**AIM OF THE EXERCISE**.
Leave out the images and repeat the listing below without a single change.

**LISTED RECORDS**.

________________

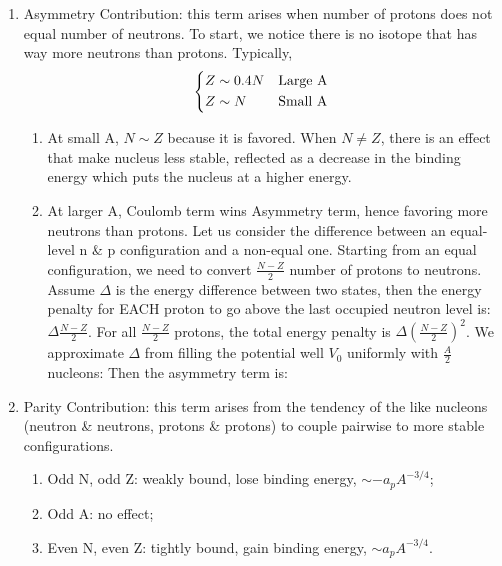 \documentclass{school-22.101-notes}
\begin{document}
\begin{enumerate}
    \item Asymmetry Contribution: this term arises when number of protons does not equal number of neutrons. To start, we notice there is no isotope that has way more neutrons than protons. Typically, 
    \begin{align}
    \begin{dcases*}
    Z \sim 0.4 N & Large A \\
    Z \sim N & Small A
    \end{dcases*}
    \end{align}
    \begin{enumerate}
    \item At small A, $N \sim Z$ because it is favored. When $N \neq Z$, there is an effect that make nucleus less stable, reflected as a decrease in the binding energy which puts the nucleus at a higher energy. 
    \item At larger A, Coulomb term wins Asymmetry term, hence favoring more neutrons than protons. Let us consider the difference between an equal-level n \& p configuration and a non-equal one. Starting from an equal configuration, we need to convert $\frac{N-Z}{2}$ number of protons to neutrons. Assume $\Delta$ is the energy difference between two states, then the energy penalty for EACH proton to go above the last occupied neutron level is: $\Delta \frac{N-Z}{2}$. For all $\frac{N-Z}{2}$ protons, the total energy penalty is $\Delta \left( \frac{N-Z}{2} \right)^2$. We approximate $\Delta$ from filling the potential well $V_0$ uniformly with $\frac{A}{2}$ nucleons: 
    Then the asymmetry term is:
    \end{enumerate}

    \item Parity Contribution: this term arises from the tendency of the like nucleons (neutron \& neutrons, protons \& protons) to couple pairwise to more stable configurations.
    \begin{enumerate}
    \item Odd N, odd Z: weakly bound, lose binding energy, $\sim -a_p A^{-3/4}$;
    \item Odd A: no effect;
    \item Even N, even Z: tightly bound, gain binding energy, $\sim a_p A^{-3/4}$.
    \end{enumerate}


\end{enumerate}
\end{document}
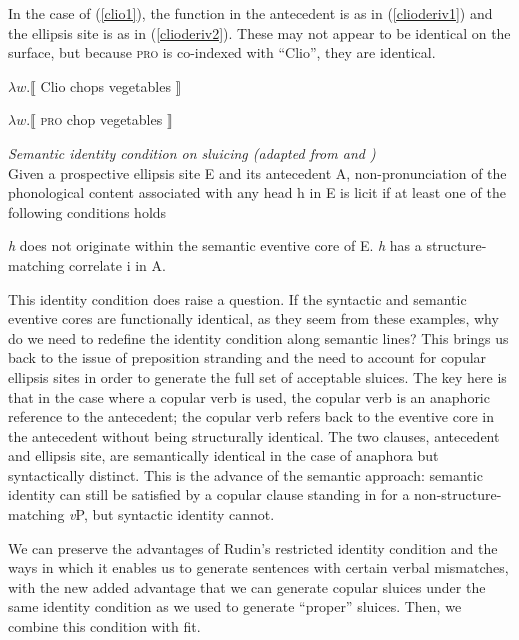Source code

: \documentclass{turabian-researchpaper}
\begin{document}
In the case of (\ref{clio1}), the function in the antecedent is as in (\ref{clioderiv1}) and the ellipsis site is as in (\ref{clioderiv2}). These may not appear to be identical on the surface, but because \textsc{pro} is co-indexed with ``Clio'', they are identical. 

\begin{exe}
\ex\label{clioderiv1} $\lambda w.\llbracket$ Clio chops vegetables $\rrbracket$
\end{exe}

\begin{exe}
\ex\label{clioderiv2} $\lambda w.\llbracket$ \textsc{pro} chop vegetables $\rrbracket$
\end{exe}

\begin{exe}
\ex\label{idcondonsluicing1} \textit{Semantic identity condition on sluicing (adapted from \citealt{rudin} and \citealp*{hardtrudin})}\\
Given a prospective ellipsis site E and its antecedent A, non-pronunciation of the phonological content associated with any head h in E is licit if at least one of the following conditions holds
\begin{xlist}
\ex \textit{h} does not originate within the semantic eventive core of E.
\ex \textit{h} has a structure-matching correlate i in A.
\end{xlist}
\end{exe}
This identity condition does raise a question. If the syntactic and semantic eventive cores are functionally identical, as they seem from these examples, why do we need to redefine the identity condition along semantic lines? This brings us back to the issue of preposition stranding and the need to account for copular ellipsis sites in order to generate the full set of acceptable sluices. The key here is that in the case where a copular verb is used, the copular verb is an anaphoric reference to the antecedent; the copular verb refers back to the eventive core in the antecedent without being structurally identical. The two clauses, antecedent and ellipsis site, are semantically identical in the case of anaphora but syntactically distinct. This is the advance of the semantic approach: semantic identity can still be satisfied by a copular clause standing in for a non-structure-matching \textit{v}P, but syntactic identity cannot. 

We can preserve the advantages of Rudin's restricted identity condition and the ways in which it enables us to generate sentences with certain verbal mismatches, with the new added advantage that we can generate copular sluices under the same identity condition as we used to generate ``proper'' sluices. Then, we combine this condition with fit. 
\end{document}
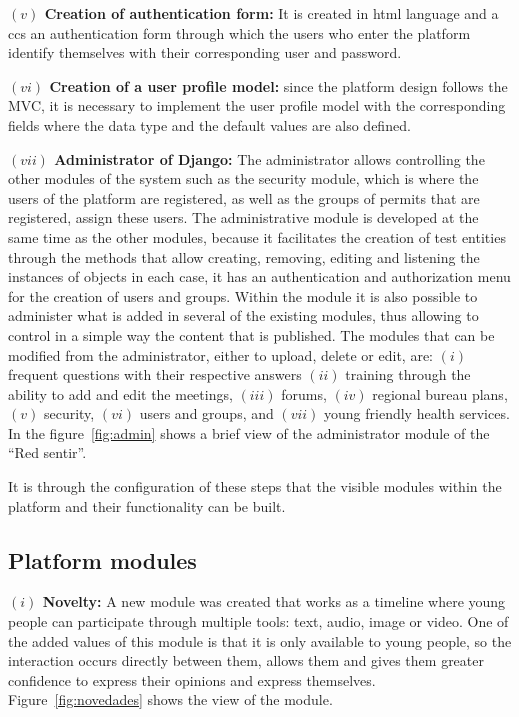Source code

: \documentclass[journal,transmag]{IEEEtran}
\begin{document}
\textbf{$(v)$ Creation of authentication form:} It is created in html language and a ccs an authentication form through which the users who enter the platform identify themselves with their corresponding user and password.

\textbf{$(vi)$ Creation of a user profile model:} since the platform design follows the MVC, it is necessary to implement the user profile model with the corresponding fields where the data type and the default values are also defined.

\textbf{$(vii)$ Administrator of Django:} The administrator allows controlling the other modules of the system such as the security module, which is where the users of the platform are registered, as well as the groups of permits that are registered, assign these users. The administrative module is developed at the same time as the other modules, because it facilitates the creation of test entities through the methods that allow creating, removing, editing and listening the instances of objects in each case, it has an authentication and authorization menu for the creation of users and groups. Within the module it is also possible to administer what is added in several of the existing modules, thus allowing to control in a simple way the content that is published. The modules that can be modified from the administrator, either to upload, delete or edit, are: $(i)$ frequent questions with their respective answers $(ii)$ training through the ability to add and edit the meetings, $(iii)$ forums, $(iv)$ regional bureau plans, $(v)$ security, $(vi)$ users and groups, and $(vii)$ young friendly health services. In the figure~\ref{fig:admin} shows a brief view of the administrator module of the “Red sentir”.

It is through the configuration of these steps that the visible modules within the platform and their functionality can be built.

\subsection{Platform modules}

\textbf{$(i)$ Novelty:} A new module was created that works as a timeline where young people can participate through multiple tools: text, audio, image or video. One of the added values of this module is that it is only available to young people, so the interaction occurs directly between them, allows them and gives them greater confidence to express their opinions and express themselves. Figure~\ref{fig:novedades} shows the view of the module.
\end{document}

________________

**WRITTEN SOLUTION**.
 \documentclass{school-22.101-notes}
\begin{document}
\begin{enumerate}
    \item Asymmetry Contribution: this term arises when number of protons does not equal number of neutrons. To start, we notice there is no isotope that has way more neutrons than protons. Typically, 
    \begin{align}
    \begin{dcases*}
    Z \sim 0.4 N & Large A \\
    Z \sim N & Small A
    \end{dcases*}
    \end{align}
    \begin{enumerate}
    \item At small A, $N \sim Z$ because it is favored. When $N \neq Z$, there is an effect that make nucleus less stable, reflected as a decrease in the binding energy which puts the nucleus at a higher energy. 
    \item At larger A, Coulomb term wins Asymmetry term, hence favoring more neutrons than protons. Let us consider the difference between an equal-level n \& p configuration and a non-equal one. Starting from an equal configuration, we need to convert $\frac{N-Z}{2}$ number of protons to neutrons. Assume $\Delta$ is the energy difference between two states, then the energy penalty for EACH proton to go above the last occupied neutron level is: $\Delta \frac{N-Z}{2}$. For all $\frac{N-Z}{2}$ protons, the total energy penalty is $\Delta \left( \frac{N-Z}{2} \right)^2$. We approximate $\Delta$ from filling the potential well $V_0$ uniformly with $\frac{A}{2}$ nucleons: 
    Then the asymmetry term is:
    \end{enumerate}

    \item Parity Contribution: this term arises from the tendency of the like nucleons (neutron \& neutrons, protons \& protons) to couple pairwise to more stable configurations.
    \begin{enumerate}
    \item Odd N, odd Z: weakly bound, lose binding energy, $\sim -a_p A^{-3/4}$;
    \item Odd A: no effect;
    \item Even N, even Z: tightly bound, gain binding energy, $\sim a_p A^{-3/4}$.
    \end{enumerate}


\end{enumerate}
\end{document}
Source code

: \documentclass{turabian-researchpaper}
\begin{document}
In the case of (\ref{clio1}), the function in the antecedent is as in (\ref{clioderiv1}) and the ellipsis site is as in (\ref{clioderiv2}). These may not appear to be identical on the surface, but because \textsc{pro} is co-indexed with ``Clio'', they are identical. 

\begin{exe}
\ex\label{clioderiv1} $\lambda w.\llbracket$ Clio chops vegetables $\rrbracket$
\end{exe}

\begin{exe}
\ex\label{clioderiv2} $\lambda w.\llbracket$ \textsc{pro} chop vegetables $\rrbracket$
\end{exe}

\begin{exe}
\ex\label{idcondonsluicing1} \textit{Semantic identity condition on sluicing (adapted from \citealt{rudin} and \citealp*{hardtrudin})}\\
Given a prospective ellipsis site E and its antecedent A, non-pronunciation of the phonological content associated with any head h in E is licit if at least one of the following conditions holds
\begin{xlist}
\ex \textit{h} does not originate within the semantic eventive core of E.
\ex \textit{h} has a structure-matching correlate i in A.
\end{xlist}
\end{exe}
This identity condition does raise a question. If the syntactic and semantic eventive cores are functionally identical, as they seem from these examples, why do we need to redefine the identity condition along semantic lines? This brings us back to the issue of preposition stranding and the need to account for copular ellipsis sites in order to generate the full set of acceptable sluices. The key here is that in the case where a copular verb is used, the copular verb is an anaphoric reference to the antecedent; the copular verb refers back to the eventive core in the antecedent without being structurally identical. The two clauses, antecedent and ellipsis site, are semantically identical in the case of anaphora but syntactically distinct. This is the advance of the semantic approach: semantic identity can still be satisfied by a copular clause standing in for a non-structure-matching \textit{v}P, but syntactic identity cannot. 

We can preserve the advantages of Rudin's restricted identity condition and the ways in which it enables us to generate sentences with certain verbal mismatches, with the new added advantage that we can generate copular sluices under the same identity condition as we used to generate ``proper'' sluices. Then, we combine this condition with fit. 
\end{document}
Source code

: \documentclass[journal,transmag]{IEEEtran}
\begin{document}
\textbf{$(v)$ Creation of authentication form:} It is created in html language and a ccs an authentication form through which the users who enter the platform identify themselves with their corresponding user and password.

\textbf{$(vi)$ Creation of a user profile model:} since the platform design follows the MVC, it is necessary to implement the user profile model with the corresponding fields where the data type and the default values are also defined.

\textbf{$(vii)$ Administrator of Django:} The administrator allows controlling the other modules of the system such as the security module, which is where the users of the platform are registered, as well as the groups of permits that are registered, assign these users. The administrative module is developed at the same time as the other modules, because it facilitates the creation of test entities through the methods that allow creating, removing, editing and listening the instances of objects in each case, it has an authentication and authorization menu for the creation of users and groups. Within the module it is also possible to administer what is added in several of the existing modules, thus allowing to control in a simple way the content that is published. The modules that can be modified from the administrator, either to upload, delete or edit, are: $(i)$ frequent questions with their respective answers $(ii)$ training through the ability to add and edit the meetings, $(iii)$ forums, $(iv)$ regional bureau plans, $(v)$ security, $(vi)$ users and groups, and $(vii)$ young friendly health services. In the figure~\ref{fig:admin} shows a brief view of the administrator module of the “Red sentir”.

It is through the configuration of these steps that the visible modules within the platform and their functionality can be built.

\subsection{Platform modules}

\textbf{$(i)$ Novelty:} A new module was created that works as a timeline where young people can participate through multiple tools: text, audio, image or video. One of the added values of this module is that it is only available to young people, so the interaction occurs directly between them, allows them and gives them greater confidence to express their opinions and express themselves. Figure~\ref{fig:novedades} shows the view of the module.
\end{document}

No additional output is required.